Source texts of formatted documents

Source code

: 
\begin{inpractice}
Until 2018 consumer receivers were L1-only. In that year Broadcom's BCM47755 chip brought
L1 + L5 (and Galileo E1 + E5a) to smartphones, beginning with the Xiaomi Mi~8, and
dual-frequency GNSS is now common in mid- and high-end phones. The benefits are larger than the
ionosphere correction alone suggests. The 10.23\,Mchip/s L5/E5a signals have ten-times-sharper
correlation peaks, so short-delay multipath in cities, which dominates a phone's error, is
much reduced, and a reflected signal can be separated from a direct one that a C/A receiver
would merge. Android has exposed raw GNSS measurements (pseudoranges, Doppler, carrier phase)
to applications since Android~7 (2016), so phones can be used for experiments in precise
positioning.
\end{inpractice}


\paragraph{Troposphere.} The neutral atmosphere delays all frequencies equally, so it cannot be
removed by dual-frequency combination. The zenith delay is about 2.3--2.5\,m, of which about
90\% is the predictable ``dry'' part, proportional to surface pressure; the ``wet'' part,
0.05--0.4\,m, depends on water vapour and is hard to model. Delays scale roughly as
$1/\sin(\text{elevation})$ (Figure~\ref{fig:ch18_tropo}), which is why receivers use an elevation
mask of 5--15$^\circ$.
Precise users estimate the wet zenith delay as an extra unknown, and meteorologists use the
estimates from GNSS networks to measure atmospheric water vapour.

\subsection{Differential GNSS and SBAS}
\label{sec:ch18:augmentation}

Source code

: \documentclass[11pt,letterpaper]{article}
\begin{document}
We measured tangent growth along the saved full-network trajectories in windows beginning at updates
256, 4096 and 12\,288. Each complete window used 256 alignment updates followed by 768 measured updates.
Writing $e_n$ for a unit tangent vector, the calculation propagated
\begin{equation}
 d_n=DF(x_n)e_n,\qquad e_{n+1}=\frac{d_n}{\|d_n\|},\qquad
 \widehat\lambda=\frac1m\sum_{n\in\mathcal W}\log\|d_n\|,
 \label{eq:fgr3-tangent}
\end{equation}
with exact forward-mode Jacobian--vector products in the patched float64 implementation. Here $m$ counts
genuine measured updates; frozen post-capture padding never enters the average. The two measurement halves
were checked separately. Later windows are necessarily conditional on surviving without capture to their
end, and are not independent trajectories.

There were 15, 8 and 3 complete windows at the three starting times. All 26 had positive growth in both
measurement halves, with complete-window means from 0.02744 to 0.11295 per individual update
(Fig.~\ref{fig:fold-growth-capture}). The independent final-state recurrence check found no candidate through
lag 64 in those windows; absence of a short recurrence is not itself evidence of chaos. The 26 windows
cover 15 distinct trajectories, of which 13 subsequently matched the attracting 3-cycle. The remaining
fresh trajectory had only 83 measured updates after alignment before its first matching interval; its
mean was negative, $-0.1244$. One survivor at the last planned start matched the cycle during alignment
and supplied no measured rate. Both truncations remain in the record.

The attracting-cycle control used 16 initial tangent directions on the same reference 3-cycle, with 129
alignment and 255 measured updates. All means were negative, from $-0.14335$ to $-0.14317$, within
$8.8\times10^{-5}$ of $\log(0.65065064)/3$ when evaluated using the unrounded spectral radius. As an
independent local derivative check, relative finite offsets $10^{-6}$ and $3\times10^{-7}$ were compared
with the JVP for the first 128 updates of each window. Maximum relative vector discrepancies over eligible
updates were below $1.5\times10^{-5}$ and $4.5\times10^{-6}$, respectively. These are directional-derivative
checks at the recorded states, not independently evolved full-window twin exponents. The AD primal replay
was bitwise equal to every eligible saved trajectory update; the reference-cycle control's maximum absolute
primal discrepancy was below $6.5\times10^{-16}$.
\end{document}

▶ WORK ORDER
Nothing should appear in the answer except the lines above from the line with "estimates from GNSS" through the line with "radius. As an", both included, written out exactly.

▶ ANSWER TO THIS EXERCISE
estimates from GNSS networks to measure atmospheric water vapour.

\subsection{Differential GNSS and SBAS}
\label{sec:ch18:augmentation}

Source code

: \documentclass[11pt,letterpaper]{article}
\begin{document}
We measured tangent growth along the saved full-network trajectories in windows beginning at updates
256, 4096 and 12\,288. Each complete window used 256 alignment updates followed by 768 measured updates.
Writing $e_n$ for a unit tangent vector, the calculation propagated
\begin{equation}
 d_n=DF(x_n)e_n,\qquad e_{n+1}=\frac{d_n}{\|d_n\|},\qquad
 \widehat\lambda=\frac1m\sum_{n\in\mathcal W}\log\|d_n\|,
 \label{eq:fgr3-tangent}
\end{equation}
with exact forward-mode Jacobian--vector products in the patched float64 implementation. Here $m$ counts
genuine measured updates; frozen post-capture padding never enters the average. The two measurement halves
were checked separately. Later windows are necessarily conditional on surviving without capture to their
end, and are not independent trajectories.

There were 15, 8 and 3 complete windows at the three starting times. All 26 had positive growth in both
measurement halves, with complete-window means from 0.02744 to 0.11295 per individual update
(Fig.~\ref{fig:fold-growth-capture}). The independent final-state recurrence check found no candidate through
lag 64 in those windows; absence of a short recurrence is not itself evidence of chaos. The 26 windows
cover 15 distinct trajectories, of which 13 subsequently matched the attracting 3-cycle. The remaining
fresh trajectory had only 83 measured updates after alignment before its first matching interval; its
mean was negative, $-0.1244$. One survivor at the last planned start matched the cycle during alignment
and supplied no measured rate. Both truncations remain in the record.

The attracting-cycle control used 16 initial tangent directions on the same reference 3-cycle, with 129
alignment and 255 measured updates. All means were negative, from $-0.14335$ to $-0.14317$, within
$8.8\times10^{-5}$ of $\log(0.65065064)/3$ when evaluated using the unrounded spectral radius. As an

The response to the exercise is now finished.